Let's say $X_i$ (for $i = 1, 2, \ldots$) are independent r.v.'s that return $0$ or $1$, both with probability 0.5.
Let's say $N$ is a geometric random variable with $P(N=n) = 0.5^n$ for $n=1, 2, \ldots$
Let's define $Y$ to be equal to $\sum_{i=1}^N X_i$.
A solution to an exam problem (that I couldn't fully comprehend) first states the probability generating functions of $X_i$ and $N$ are, respectively:
$$G_{X}(t) = \frac{1}{2}+\frac{t}{2}, \qquad G_N(t) = \frac{t}{2-t}$$
That I understand. But in the next sentence they swiftly deduce that:
$$G_Y(t) = \frac{1+t}{3-t}$$
How do you do this?
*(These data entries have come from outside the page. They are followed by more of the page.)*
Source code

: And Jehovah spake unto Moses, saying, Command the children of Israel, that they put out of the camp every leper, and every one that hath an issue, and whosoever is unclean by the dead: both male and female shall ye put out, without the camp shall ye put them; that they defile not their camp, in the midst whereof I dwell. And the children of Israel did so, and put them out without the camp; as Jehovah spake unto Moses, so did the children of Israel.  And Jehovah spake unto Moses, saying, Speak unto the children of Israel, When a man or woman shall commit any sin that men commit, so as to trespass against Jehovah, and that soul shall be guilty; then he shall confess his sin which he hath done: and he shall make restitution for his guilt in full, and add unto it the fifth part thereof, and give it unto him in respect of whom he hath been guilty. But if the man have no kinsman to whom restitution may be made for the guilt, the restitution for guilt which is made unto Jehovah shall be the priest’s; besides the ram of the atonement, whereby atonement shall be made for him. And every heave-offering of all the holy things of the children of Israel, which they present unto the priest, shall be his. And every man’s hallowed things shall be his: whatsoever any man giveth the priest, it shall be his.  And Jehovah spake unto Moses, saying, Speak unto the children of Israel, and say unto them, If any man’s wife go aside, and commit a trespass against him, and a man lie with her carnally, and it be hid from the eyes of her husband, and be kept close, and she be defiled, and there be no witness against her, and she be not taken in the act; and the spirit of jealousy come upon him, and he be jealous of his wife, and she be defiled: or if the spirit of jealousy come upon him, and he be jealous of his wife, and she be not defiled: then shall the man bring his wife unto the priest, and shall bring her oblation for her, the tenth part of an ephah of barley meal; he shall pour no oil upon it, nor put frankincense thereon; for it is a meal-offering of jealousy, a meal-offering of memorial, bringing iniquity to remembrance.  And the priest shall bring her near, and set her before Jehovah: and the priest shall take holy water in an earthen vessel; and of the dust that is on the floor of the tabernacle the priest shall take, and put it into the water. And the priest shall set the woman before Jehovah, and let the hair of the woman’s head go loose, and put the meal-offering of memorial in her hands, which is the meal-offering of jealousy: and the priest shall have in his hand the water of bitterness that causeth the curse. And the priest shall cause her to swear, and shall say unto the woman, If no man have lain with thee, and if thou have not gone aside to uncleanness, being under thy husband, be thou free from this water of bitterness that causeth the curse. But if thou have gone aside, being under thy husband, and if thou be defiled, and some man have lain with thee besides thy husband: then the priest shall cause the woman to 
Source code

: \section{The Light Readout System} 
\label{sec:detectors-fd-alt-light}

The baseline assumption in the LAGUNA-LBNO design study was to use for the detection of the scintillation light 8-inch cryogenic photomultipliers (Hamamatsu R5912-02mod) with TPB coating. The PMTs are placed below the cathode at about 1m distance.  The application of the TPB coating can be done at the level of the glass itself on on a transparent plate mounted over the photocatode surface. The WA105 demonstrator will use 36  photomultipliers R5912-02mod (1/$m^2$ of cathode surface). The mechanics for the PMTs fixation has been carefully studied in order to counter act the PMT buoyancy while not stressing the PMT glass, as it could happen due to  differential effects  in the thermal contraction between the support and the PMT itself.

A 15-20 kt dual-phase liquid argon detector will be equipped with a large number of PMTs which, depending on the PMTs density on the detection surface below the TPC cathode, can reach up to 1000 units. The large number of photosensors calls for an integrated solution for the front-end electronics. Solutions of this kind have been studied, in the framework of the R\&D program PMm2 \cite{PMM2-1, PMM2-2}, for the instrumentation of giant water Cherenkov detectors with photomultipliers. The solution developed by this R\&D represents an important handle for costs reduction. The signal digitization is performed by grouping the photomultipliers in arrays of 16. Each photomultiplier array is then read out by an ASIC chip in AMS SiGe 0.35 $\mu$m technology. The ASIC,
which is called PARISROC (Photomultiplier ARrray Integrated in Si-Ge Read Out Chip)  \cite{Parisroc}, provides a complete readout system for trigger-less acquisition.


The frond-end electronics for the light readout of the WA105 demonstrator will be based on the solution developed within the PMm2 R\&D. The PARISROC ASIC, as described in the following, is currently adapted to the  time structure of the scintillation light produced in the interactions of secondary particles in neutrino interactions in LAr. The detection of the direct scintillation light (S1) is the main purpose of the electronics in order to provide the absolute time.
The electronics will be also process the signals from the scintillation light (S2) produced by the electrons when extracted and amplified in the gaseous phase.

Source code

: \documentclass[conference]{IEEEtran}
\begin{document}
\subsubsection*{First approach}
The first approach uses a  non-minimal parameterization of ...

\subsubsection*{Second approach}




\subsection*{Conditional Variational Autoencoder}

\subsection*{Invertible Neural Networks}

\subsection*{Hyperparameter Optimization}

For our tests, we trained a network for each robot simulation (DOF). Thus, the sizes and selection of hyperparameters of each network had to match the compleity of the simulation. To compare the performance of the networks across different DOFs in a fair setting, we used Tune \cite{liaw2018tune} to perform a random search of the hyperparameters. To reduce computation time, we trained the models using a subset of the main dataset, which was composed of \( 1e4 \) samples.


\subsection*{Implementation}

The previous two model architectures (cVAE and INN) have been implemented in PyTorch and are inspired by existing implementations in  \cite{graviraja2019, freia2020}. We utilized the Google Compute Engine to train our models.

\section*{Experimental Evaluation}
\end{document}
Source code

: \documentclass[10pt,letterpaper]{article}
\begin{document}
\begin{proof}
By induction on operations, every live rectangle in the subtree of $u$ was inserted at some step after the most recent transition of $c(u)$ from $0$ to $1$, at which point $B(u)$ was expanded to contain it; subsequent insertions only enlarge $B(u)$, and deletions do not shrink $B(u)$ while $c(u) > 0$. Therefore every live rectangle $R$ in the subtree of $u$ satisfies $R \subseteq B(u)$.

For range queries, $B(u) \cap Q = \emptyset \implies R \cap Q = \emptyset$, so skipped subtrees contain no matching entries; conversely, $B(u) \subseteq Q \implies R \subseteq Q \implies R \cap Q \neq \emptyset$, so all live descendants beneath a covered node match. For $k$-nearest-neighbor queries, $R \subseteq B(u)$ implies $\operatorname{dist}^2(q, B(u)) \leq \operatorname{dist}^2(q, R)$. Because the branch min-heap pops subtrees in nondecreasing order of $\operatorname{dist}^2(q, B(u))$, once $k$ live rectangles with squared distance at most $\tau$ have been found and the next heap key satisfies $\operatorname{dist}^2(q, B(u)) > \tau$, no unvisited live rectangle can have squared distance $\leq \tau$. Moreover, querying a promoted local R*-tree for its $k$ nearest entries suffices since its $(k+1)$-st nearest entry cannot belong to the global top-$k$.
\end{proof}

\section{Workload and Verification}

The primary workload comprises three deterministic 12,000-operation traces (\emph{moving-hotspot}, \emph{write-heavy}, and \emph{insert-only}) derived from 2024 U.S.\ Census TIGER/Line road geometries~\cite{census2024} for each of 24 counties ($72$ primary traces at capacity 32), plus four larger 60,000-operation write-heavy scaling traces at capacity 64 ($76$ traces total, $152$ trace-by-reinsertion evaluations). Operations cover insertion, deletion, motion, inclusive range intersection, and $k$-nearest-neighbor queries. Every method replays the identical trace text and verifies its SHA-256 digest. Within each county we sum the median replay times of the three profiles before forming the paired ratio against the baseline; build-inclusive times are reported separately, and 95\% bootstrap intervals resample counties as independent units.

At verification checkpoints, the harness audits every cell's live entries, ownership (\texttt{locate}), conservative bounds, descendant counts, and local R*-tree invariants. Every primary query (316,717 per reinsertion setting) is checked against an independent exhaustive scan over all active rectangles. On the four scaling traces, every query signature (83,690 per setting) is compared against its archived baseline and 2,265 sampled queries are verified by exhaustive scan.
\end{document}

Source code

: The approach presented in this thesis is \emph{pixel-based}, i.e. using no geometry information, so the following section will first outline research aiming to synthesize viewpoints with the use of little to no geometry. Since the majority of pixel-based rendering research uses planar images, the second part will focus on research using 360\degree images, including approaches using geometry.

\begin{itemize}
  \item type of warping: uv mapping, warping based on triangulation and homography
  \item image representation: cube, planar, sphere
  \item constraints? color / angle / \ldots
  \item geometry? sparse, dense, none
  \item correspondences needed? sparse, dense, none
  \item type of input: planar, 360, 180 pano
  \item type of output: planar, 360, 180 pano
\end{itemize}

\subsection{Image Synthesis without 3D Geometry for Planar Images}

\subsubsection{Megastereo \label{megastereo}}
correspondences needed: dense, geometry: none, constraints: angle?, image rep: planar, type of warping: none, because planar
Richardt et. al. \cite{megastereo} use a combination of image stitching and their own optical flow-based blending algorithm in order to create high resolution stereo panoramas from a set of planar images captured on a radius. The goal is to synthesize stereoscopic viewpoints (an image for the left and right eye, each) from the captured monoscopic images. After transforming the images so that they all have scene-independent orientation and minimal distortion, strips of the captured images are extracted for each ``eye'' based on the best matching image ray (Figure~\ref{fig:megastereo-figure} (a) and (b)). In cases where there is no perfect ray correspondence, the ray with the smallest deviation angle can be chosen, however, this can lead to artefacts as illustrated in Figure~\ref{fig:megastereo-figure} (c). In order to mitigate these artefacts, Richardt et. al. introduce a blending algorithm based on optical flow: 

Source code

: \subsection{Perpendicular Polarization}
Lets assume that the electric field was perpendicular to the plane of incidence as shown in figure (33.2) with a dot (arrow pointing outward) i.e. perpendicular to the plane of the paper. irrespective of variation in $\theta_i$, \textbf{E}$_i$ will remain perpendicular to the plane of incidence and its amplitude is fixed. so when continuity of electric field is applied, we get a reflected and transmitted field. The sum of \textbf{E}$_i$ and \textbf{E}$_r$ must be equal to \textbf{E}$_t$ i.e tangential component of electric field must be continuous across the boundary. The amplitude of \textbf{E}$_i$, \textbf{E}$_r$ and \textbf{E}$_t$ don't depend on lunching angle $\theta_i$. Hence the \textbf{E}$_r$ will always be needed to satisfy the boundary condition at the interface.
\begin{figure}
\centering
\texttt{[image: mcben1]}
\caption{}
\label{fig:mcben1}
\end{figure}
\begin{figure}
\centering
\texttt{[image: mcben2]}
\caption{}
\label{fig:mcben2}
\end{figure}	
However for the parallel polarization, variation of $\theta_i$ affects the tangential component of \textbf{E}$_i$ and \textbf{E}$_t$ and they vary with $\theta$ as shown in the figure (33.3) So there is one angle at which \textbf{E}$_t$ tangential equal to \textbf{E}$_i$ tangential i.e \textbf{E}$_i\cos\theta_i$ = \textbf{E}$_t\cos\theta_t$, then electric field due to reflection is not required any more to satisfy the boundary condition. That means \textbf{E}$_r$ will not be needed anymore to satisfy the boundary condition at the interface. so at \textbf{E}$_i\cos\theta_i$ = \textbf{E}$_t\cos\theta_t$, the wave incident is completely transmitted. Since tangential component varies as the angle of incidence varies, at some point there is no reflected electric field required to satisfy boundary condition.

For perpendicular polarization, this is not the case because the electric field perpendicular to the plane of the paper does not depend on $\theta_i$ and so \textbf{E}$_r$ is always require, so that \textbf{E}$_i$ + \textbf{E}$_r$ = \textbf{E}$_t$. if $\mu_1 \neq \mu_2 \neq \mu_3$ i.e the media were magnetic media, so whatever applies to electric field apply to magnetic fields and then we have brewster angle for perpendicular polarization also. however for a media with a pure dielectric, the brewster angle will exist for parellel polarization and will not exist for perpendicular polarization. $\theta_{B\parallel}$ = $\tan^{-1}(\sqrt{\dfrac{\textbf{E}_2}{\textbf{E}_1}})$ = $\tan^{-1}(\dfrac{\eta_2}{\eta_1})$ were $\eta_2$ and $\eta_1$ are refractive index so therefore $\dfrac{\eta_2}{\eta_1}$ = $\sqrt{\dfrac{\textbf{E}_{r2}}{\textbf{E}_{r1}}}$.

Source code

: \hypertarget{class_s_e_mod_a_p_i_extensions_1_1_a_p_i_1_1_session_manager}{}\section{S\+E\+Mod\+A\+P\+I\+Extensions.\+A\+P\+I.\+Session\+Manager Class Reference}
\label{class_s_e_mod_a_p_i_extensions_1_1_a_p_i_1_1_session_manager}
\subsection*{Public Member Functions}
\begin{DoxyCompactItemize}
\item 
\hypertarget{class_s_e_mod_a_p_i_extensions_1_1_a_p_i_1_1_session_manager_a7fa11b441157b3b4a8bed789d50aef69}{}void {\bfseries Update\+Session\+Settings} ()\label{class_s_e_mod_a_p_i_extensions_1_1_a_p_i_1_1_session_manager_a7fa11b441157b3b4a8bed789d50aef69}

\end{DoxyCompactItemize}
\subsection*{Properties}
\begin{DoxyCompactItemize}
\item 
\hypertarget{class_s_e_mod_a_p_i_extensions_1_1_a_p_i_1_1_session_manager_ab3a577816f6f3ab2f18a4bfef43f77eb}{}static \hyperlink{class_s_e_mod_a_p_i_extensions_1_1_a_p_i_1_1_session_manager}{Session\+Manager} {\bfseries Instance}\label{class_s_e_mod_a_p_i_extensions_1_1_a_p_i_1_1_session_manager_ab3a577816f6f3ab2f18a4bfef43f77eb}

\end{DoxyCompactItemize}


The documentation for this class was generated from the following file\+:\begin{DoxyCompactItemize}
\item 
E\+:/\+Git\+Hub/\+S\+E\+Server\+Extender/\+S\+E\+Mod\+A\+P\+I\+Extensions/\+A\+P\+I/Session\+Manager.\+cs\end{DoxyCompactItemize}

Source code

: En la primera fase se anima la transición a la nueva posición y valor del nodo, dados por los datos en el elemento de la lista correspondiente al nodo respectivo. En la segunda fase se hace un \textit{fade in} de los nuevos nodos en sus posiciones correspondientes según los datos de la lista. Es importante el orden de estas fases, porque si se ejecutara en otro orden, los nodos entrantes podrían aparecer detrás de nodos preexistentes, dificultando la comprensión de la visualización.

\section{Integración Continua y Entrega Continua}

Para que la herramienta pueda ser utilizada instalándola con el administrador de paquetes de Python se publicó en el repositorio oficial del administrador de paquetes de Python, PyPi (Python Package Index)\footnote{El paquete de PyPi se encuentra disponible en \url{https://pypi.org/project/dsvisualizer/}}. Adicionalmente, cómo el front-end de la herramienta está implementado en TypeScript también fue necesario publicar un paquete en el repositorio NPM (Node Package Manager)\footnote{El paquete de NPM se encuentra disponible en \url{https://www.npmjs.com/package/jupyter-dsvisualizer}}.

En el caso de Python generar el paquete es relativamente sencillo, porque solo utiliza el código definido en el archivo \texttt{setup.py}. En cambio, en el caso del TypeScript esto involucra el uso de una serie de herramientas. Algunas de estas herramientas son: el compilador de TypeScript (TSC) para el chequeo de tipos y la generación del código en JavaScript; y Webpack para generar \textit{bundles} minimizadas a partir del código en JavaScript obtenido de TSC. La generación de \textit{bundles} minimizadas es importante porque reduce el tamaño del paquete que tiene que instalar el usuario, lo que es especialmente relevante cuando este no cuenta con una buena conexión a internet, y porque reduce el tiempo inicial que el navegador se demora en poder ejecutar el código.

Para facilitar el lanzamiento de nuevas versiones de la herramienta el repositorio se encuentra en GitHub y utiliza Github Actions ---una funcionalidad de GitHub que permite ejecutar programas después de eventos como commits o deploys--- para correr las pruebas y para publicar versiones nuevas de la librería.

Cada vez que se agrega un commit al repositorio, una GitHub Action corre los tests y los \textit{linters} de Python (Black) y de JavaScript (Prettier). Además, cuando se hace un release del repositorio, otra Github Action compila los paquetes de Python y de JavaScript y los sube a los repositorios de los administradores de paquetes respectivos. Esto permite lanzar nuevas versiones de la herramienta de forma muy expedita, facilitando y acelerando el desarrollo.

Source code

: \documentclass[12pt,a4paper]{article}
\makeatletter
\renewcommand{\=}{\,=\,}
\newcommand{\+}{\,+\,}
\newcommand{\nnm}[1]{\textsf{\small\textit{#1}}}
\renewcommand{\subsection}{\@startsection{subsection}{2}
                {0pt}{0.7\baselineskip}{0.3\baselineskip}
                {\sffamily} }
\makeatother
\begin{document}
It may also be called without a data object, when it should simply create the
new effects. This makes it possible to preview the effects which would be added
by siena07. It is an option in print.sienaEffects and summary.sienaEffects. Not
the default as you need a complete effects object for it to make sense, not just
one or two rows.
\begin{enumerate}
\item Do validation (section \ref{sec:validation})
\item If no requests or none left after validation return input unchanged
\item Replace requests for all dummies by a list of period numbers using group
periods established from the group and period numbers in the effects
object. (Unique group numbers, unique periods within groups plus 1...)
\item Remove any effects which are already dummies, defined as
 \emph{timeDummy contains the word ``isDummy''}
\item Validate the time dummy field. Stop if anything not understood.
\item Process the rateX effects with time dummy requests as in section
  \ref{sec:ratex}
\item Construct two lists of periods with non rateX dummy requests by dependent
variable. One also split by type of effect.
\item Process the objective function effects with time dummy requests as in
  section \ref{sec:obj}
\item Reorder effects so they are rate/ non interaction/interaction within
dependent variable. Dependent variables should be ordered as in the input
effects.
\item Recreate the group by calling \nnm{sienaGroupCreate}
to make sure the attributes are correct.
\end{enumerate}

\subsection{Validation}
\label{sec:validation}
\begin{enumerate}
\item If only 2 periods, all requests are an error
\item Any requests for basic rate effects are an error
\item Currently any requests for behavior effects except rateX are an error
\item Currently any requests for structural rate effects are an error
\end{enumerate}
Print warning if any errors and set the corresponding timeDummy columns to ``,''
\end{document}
I still often have a bit of trouble dealing with r.v.'s like $Y$ here.
I'm looking for a quick, nice proof of this, I suppose such a proof exists, as they chose to omit it.
Thank you!
$$G_Y(t) = E(t^Y) = E(t^{\sum_{i=1}^NX_i}) = E(t^{X_1} \cdots t^{X_N}) $$
Now use conditional expectation on $N$ and independence of $X_i$ to find that
$$ G_Y(t)= E(E(t^{X_1} \cdots t^{X_N} \mid N=n)) = E\left(\left(\frac{t+1}2\right)^N\right) = \frac{t+1}{2(2 - \frac{t+1}2)} = \frac{1+t}{3-t}$$